-- What the exercise asks --
Below are the entries; return every line among them that holds the word "width".
BEGIN Exercise data
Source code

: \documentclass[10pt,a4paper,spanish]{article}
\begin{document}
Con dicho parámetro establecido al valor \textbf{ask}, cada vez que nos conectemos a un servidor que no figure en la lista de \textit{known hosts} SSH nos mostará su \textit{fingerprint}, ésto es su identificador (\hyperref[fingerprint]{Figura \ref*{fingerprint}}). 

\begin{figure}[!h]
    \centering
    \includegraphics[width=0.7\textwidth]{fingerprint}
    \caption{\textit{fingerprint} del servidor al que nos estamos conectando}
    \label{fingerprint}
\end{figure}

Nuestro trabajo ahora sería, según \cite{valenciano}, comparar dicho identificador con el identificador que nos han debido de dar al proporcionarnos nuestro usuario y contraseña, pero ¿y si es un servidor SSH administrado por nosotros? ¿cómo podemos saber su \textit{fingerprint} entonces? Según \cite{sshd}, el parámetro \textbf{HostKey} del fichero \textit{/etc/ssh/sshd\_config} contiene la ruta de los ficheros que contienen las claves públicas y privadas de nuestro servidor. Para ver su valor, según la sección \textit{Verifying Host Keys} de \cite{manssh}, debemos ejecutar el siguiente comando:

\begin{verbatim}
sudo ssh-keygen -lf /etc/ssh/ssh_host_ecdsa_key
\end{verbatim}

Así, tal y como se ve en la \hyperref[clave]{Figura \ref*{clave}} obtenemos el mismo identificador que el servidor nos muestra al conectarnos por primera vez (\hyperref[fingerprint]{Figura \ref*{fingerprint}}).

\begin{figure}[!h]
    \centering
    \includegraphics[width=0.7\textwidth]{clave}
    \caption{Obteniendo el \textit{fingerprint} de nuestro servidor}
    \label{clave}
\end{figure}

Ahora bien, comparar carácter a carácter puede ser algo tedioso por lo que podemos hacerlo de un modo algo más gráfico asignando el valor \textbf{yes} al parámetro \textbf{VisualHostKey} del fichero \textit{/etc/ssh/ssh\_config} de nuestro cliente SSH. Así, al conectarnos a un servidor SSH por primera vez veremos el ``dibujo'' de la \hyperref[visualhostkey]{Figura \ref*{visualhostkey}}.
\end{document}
END Exercise data
BEGIN Exercise data
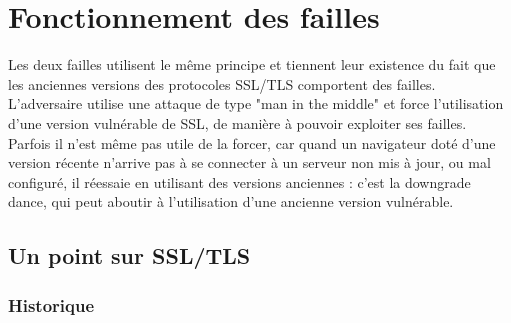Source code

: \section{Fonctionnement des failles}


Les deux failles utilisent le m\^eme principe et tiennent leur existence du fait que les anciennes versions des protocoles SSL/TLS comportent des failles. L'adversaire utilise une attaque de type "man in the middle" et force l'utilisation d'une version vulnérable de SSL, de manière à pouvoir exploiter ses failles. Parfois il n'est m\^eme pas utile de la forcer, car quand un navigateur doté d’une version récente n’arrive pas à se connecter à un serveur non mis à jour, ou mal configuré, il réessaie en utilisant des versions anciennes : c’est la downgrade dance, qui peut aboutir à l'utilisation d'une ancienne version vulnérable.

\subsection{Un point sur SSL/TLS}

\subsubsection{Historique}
END Exercise data
-- Exercise output --
    \includegraphics[width=0.7\textwidth]{fingerprint}
    \includegraphics[width=0.7\textwidth]{clave}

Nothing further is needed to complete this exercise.